Some interesting points to note are:
- UK Prime Minister David Cameron has resigned and so far, Article 50 of the Lisbon Treaty has not been invoked despite the EU leaders calling for Britain to speed up the process. The EU leaders want the process of Brexit to begin, but UK will take time. Firstly, the resignation of the David Cameron means there is a political void that needs to be filled, that is, a new prime minister must come in to take the lead on Brexit process. For the new prime minister, this task could be the death of their political career for good. Secondly, perhaps, but it seems that the opposition had no plan in the line should the Leave campaign win and under the present circumstances, some critical questions must be answered even before Article 50 is invoked for e.g. the status of Britons working in other EU states, new trade deals and the kind of relationship UK will want with EU in the future after the exit. Clearly, UK will take time much to displeasure of EU, to think thoroughly on these matters and needs a “captain that can steer the ship” effectively.
- Currently, it now seems many voters who voted for the exit are backpedaling. The reports that after the vote, there was a spike in the Google search for “What is EU?” is alarming. It places a question mark on the knowledge of the voters on what it actually meant to leave or remain in EU. Secondly, it is widely claimed that it was the older segment of the population that caused the Leave campaign to win, effectively shutting out the voice of the young generation who voted to remain in EU. Thirdly, with key leaders of the Leave campaign backtracking their statements could be indicative that the Leave campaign was based on misinformation and even deception. With these developments, it would be interesting to see if there could be second referendum on Remain or Leave EU again under the circumstances. This is bearing in mind that the pound sterling has slid against the dollar and Moody’s has already downgraded UK economic outlook from stable to negative, indicating that UK not only faces uncertainty, but also, will face negative consequences for its economic growth.
- Then there is Scotland and Ireland with the possibilities of their own referendums on the plate. With Scottish Prime Minister Niclo Sturgeon announcing the plan for second independence referendum (Scotland voted to remain in EU) and with Ireland unification referendum plans, UK stands not only to lose EU, but also, Scotland and Ireland that could potentially alter the economic and regional picture. The possibility that referendums (if credible) could act as deterrent remains to be seen.
For the time being, the UK economy will face challenges, but only in the short run. In the long run, there is a possibility that the shock could actually lead the economy towards recovery as such is the nature of economics. Economic theory could point towards one way, but, in reality it could go the other way. On the political end, things could take an ugly turn should the referendums of Scotland and Ireland go ahead and the results are the opposite. That could unleash another wave of shocks to the global economy.
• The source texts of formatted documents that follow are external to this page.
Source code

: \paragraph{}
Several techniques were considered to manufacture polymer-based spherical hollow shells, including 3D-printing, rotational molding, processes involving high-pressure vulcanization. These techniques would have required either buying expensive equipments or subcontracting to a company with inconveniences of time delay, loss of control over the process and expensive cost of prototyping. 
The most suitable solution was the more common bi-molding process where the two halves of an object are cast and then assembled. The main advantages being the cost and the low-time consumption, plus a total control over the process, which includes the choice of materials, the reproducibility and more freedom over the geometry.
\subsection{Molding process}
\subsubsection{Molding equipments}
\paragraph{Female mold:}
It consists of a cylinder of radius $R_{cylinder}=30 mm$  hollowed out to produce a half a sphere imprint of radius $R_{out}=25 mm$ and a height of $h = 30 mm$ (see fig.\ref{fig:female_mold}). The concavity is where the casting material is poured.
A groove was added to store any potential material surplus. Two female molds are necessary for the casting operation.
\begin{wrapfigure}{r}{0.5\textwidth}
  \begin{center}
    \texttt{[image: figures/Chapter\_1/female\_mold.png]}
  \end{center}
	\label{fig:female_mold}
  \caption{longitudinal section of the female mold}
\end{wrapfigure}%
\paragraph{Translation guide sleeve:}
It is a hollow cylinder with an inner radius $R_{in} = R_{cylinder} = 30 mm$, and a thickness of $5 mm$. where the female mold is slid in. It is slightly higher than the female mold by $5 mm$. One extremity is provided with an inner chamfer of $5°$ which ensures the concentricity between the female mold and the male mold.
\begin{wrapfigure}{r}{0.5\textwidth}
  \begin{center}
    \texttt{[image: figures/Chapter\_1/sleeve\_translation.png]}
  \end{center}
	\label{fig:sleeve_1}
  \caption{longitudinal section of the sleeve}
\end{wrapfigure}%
However, the crack within the European Union is wider now. The political discussions around Brexit will not be easy. Brexit has effectively paved the way for other member states to call on their own referendums (France, Holland, Sweden and The Netherlands have already had a call to hold referendums on remaining or leaving EU). With weaker economies still reeling from the austerity policies effects, such economies will re-think their stand on remaining within the EU, thus putting the whole union and the Euro at stake.
According to American economist Nouriel Roubini, “Britain’s decision to leave the European Union (EU) could be the beginning of the disintegration of the bloc of countries or the United Kingdom”
But could it be disintegration for both EU and UK?